- Opening Delimiter -
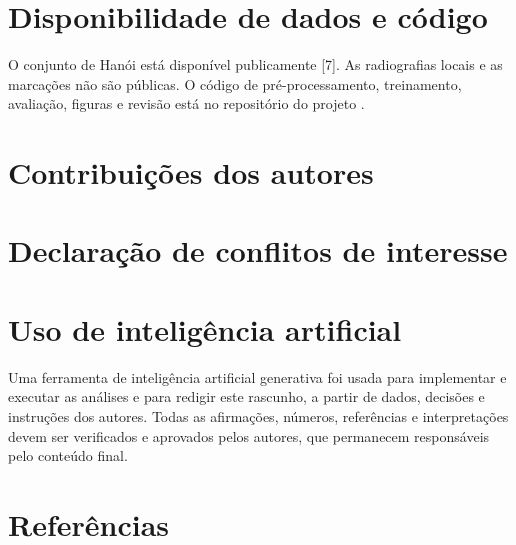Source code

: \documentclass[twocolumn]{article}
\begin{document}
\section*{Disponibilidade de dados e código}

O conjunto de Hanói está disponível publicamente [7]. As radiografias locais e as marcações não são públicas.  O código de pré-processamento, treinamento, avaliação, figuras e revisão está no repositório do projeto .

\section*{Contribuições dos autores}


\section*{Declaração de conflitos de interesse}


\section*{Uso de inteligência artificial}

Uma ferramenta de inteligência artificial generativa foi usada para implementar e executar as análises e para redigir este rascunho, a partir de dados, decisões e instruções dos autores. Todas as afirmações, números, referências e interpretações devem ser verificados e aprovados pelos autores, que permanecem responsáveis pelo conteúdo final.

\balance
\section*{Referências}
\end{document}
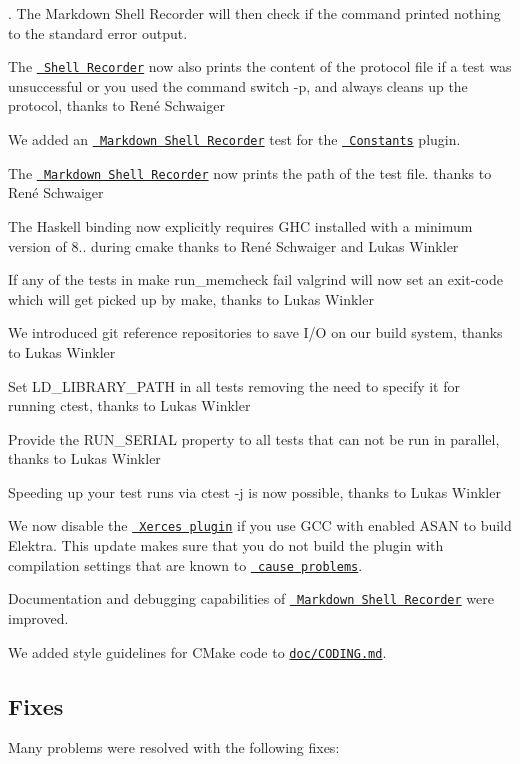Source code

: . The Markdown Shell Recorder will then check if the command printed nothing to the standard error output.


\begin{DoxyItemize}
\item The \href{https://master.libelektra.org/tests/shell/shell_recorder}{\texttt{ Shell Recorder}} now also prints the content of the protocol file if a test was unsuccessful or you used the command switch {\ttfamily -\/p}, and always cleans up the protocol, thanks to René Schwaiger
\item We added an \href{https://master.libelektra.org/tests/shell/shell_recorder/tutorial_wrapper}{\texttt{ Markdown Shell Recorder}} test for the \href{http://libelektra.org/plugins/constants}{\texttt{ Constants}} plugin.
\item The \href{https://master.libelektra.org/tests/shell/shell_recorder/tutorial_wrapper}{\texttt{ Markdown Shell Recorder}} now prints the path of the test file. thanks to René Schwaiger
\item The Haskell binding now explicitly requires G\+HC installed with a minimum version of 8.. during cmake thanks to René Schwaiger and Lukas Winkler
\item If any of the tests in {\ttfamily make run\+\_\+memcheck} fail valgrind will now set an exit-\/code which will get picked up by make, thanks to Lukas Winkler
\item We introduced git reference repositories to save I/O on our build system, thanks to Lukas Winkler
\item Set {\ttfamily L\+D\+\_\+\+L\+I\+B\+R\+A\+R\+Y\+\_\+\+P\+A\+TH} in all tests removing the need to specify it for running ctest, thanks to Lukas Winkler
\item Provide the {\ttfamily R\+U\+N\+\_\+\+S\+E\+R\+I\+AL} property to all tests that can not be run in parallel, thanks to Lukas Winkler
\item Speeding up your test runs via {\ttfamily ctest -\/j} is now possible, thanks to Lukas Winkler
\item We now disable the \href{http://libelektra.org/plugins/xerces}{\texttt{ Xerces plugin}} if you use G\+CC with enabled A\+S\+AN to build Elektra. This update makes sure that you do not build the plugin with compilation settings that are known to \href{https://github.com/ElektraInitiative/libelektra/issues/1895}{\texttt{ cause problems}}.
\item Documentation and debugging capabilities of \href{https://master.libelektra.org/tests/shell/shell_recorder/tutorial_wrapper}{\texttt{ Markdown Shell Recorder}} were improved.
\item We added style guidelines for C\+Make code to \href{https://github.com/ElektraInitiative/libelektra/blob/master/doc/CODING.md\#cmake-guidelines}{\texttt{ {\ttfamily doc/\+C\+O\+D\+I\+N\+G.\+md}}}.
\end{DoxyItemize}\hypertarget{doc_news_2018-05-13_0_8_23_md_autotoc_md2208}{}\subsection{Fixes}\label{doc_news_2018-05-13_0_8_23_md_autotoc_md2208}
Many problems were resolved with the following fixes\+:


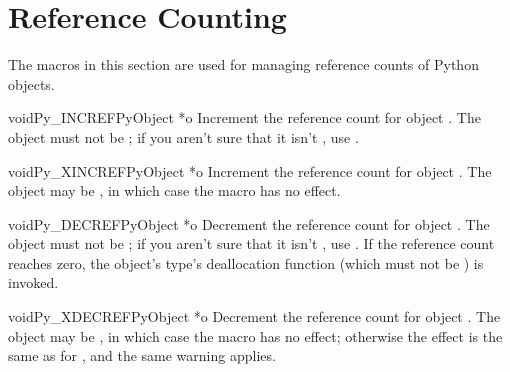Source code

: \chapter{Reference Counting \label{countingRefs}}


The macros in this section are used for managing reference counts
of Python objects.


\begin{cfuncdesc}{void}{Py_INCREF}{PyObject *o}
  Increment the reference count for object .  The object must
  not be \NULL; if you aren't sure that it isn't \NULL, use
  .
\end{cfuncdesc}

\begin{cfuncdesc}{void}{Py_XINCREF}{PyObject *o}
  Increment the reference count for object .  The object may be
  \NULL, in which case the macro has no effect.
\end{cfuncdesc}

\begin{cfuncdesc}{void}{Py_DECREF}{PyObject *o}
  Decrement the reference count for object .  The object must
  not be \NULL; if you aren't sure that it isn't \NULL, use
  .  If the reference count reaches zero, the
  object's type's deallocation function (which must not be \NULL) is
  invoked.

\end{cfuncdesc}

\begin{cfuncdesc}{void}{Py_XDECREF}{PyObject *o}
  Decrement the reference count for object .  The object may be
  \NULL, in which case the macro has no effect; otherwise the effect
  is the same as for , and the same warning
  applies.
\end{cfuncdesc}

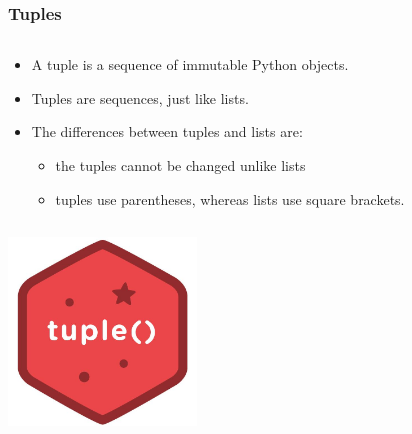 \documentclass{beamer}
\begin{document}
\begin{frame}
	\frametitle{Tuples}
	\begin{columns}[c]
		\begin{column}{30cm}
			\vspace{.05cm}
			\begin{itemize}
				\justifying
				\item A tuple is a sequence of immutable Python objects.
				\item Tuples are sequences, just like lists.
				\item The differences between tuples and lists are:
				\begin{itemize}
						\item the tuples cannot be changed unlike lists
						\item tuples use parentheses, whereas lists use square brackets.
				\end{itemize}
			\end{itemize}
		\end{column}
	\end{columns}
	\vspace{.1cm}
	\hspace*{5.5cm} \includegraphics[width=5cm]{figs/tuple.jpg}
\end{frame}
\end{document}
- Closing Delimiter -
● **Exercise goal**: Print each record exactly as it stands, skipping the pictures.

● **Written solution**:
Source code

: \documentclass[twocolumn]{article}
\begin{document}
\section*{Disponibilidade de dados e código}

O conjunto de Hanói está disponível publicamente [7]. As radiografias locais e as marcações não são públicas.  O código de pré-processamento, treinamento, avaliação, figuras e revisão está no repositório do projeto .

\section*{Contribuições dos autores}


\section*{Declaração de conflitos de interesse}


\section*{Uso de inteligência artificial}

Uma ferramenta de inteligência artificial generativa foi usada para implementar e executar as análises e para redigir este rascunho, a partir de dados, decisões e instruções dos autores. Todas as afirmações, números, referências e interpretações devem ser verificados e aprovados pelos autores, que permanecem responsáveis pelo conteúdo final.

\balance
\section*{Referências}
\end{document}
Source code

: . The Markdown Shell Recorder will then check if the command printed nothing to the standard error output.


\begin{DoxyItemize}
\item The \href{https://master.libelektra.org/tests/shell/shell_recorder}{\texttt{ Shell Recorder}} now also prints the content of the protocol file if a test was unsuccessful or you used the command switch {\ttfamily -\/p}, and always cleans up the protocol, thanks to René Schwaiger
\item We added an \href{https://master.libelektra.org/tests/shell/shell_recorder/tutorial_wrapper}{\texttt{ Markdown Shell Recorder}} test for the \href{http://libelektra.org/plugins/constants}{\texttt{ Constants}} plugin.
\item The \href{https://master.libelektra.org/tests/shell/shell_recorder/tutorial_wrapper}{\texttt{ Markdown Shell Recorder}} now prints the path of the test file. thanks to René Schwaiger
\item The Haskell binding now explicitly requires G\+HC installed with a minimum version of 8.. during cmake thanks to René Schwaiger and Lukas Winkler
\item If any of the tests in {\ttfamily make run\+\_\+memcheck} fail valgrind will now set an exit-\/code which will get picked up by make, thanks to Lukas Winkler
\item We introduced git reference repositories to save I/O on our build system, thanks to Lukas Winkler
\item Set {\ttfamily L\+D\+\_\+\+L\+I\+B\+R\+A\+R\+Y\+\_\+\+P\+A\+TH} in all tests removing the need to specify it for running ctest, thanks to Lukas Winkler
\item Provide the {\ttfamily R\+U\+N\+\_\+\+S\+E\+R\+I\+AL} property to all tests that can not be run in parallel, thanks to Lukas Winkler
\item Speeding up your test runs via {\ttfamily ctest -\/j} is now possible, thanks to Lukas Winkler
\item We now disable the \href{http://libelektra.org/plugins/xerces}{\texttt{ Xerces plugin}} if you use G\+CC with enabled A\+S\+AN to build Elektra. This update makes sure that you do not build the plugin with compilation settings that are known to \href{https://github.com/ElektraInitiative/libelektra/issues/1895}{\texttt{ cause problems}}.
\item Documentation and debugging capabilities of \href{https://master.libelektra.org/tests/shell/shell_recorder/tutorial_wrapper}{\texttt{ Markdown Shell Recorder}} were improved.
\item We added style guidelines for C\+Make code to \href{https://github.com/ElektraInitiative/libelektra/blob/master/doc/CODING.md\#cmake-guidelines}{\texttt{ {\ttfamily doc/\+C\+O\+D\+I\+N\+G.\+md}}}.
\end{DoxyItemize}\hypertarget{doc_news_2018-05-13_0_8_23_md_autotoc_md2208}{}\subsection{Fixes}\label{doc_news_2018-05-13_0_8_23_md_autotoc_md2208}
Many problems were resolved with the following fixes\+:


Source code

: \chapter{Reference Counting \label{countingRefs}}


The macros in this section are used for managing reference counts
of Python objects.


\begin{cfuncdesc}{void}{Py_INCREF}{PyObject *o}
  Increment the reference count for object .  The object must
  not be \NULL; if you aren't sure that it isn't \NULL, use
  .
\end{cfuncdesc}

\begin{cfuncdesc}{void}{Py_XINCREF}{PyObject *o}
  Increment the reference count for object .  The object may be
  \NULL, in which case the macro has no effect.
\end{cfuncdesc}

\begin{cfuncdesc}{void}{Py_DECREF}{PyObject *o}
  Decrement the reference count for object .  The object must
  not be \NULL; if you aren't sure that it isn't \NULL, use
  .  If the reference count reaches zero, the
  object's type's deallocation function (which must not be \NULL) is
  invoked.

\end{cfuncdesc}

\begin{cfuncdesc}{void}{Py_XDECREF}{PyObject *o}
  Decrement the reference count for object .  The object may be
  \NULL, in which case the macro has no effect; otherwise the effect
  is the same as for , and the same warning
  applies.
\end{cfuncdesc}

 \documentclass{beamer}
\begin{document}
\begin{frame}
	\frametitle{Tuples}
	\begin{columns}[c]
		\begin{column}{30cm}
			\vspace{.05cm}
			\begin{itemize}
				\justifying
				\item A tuple is a sequence of immutable Python objects.
				\item Tuples are sequences, just like lists.
				\item The differences between tuples and lists are:
				\begin{itemize}
						\item the tuples cannot be changed unlike lists
						\item tuples use parentheses, whereas lists use square brackets.
				\end{itemize}
			\end{itemize}
		\end{column}
	\end{columns}
	\vspace{.1cm}
	\hspace*{5.5cm} \includegraphics[width=5cm]{figs/tuple.jpg}
\end{frame}
\end{document}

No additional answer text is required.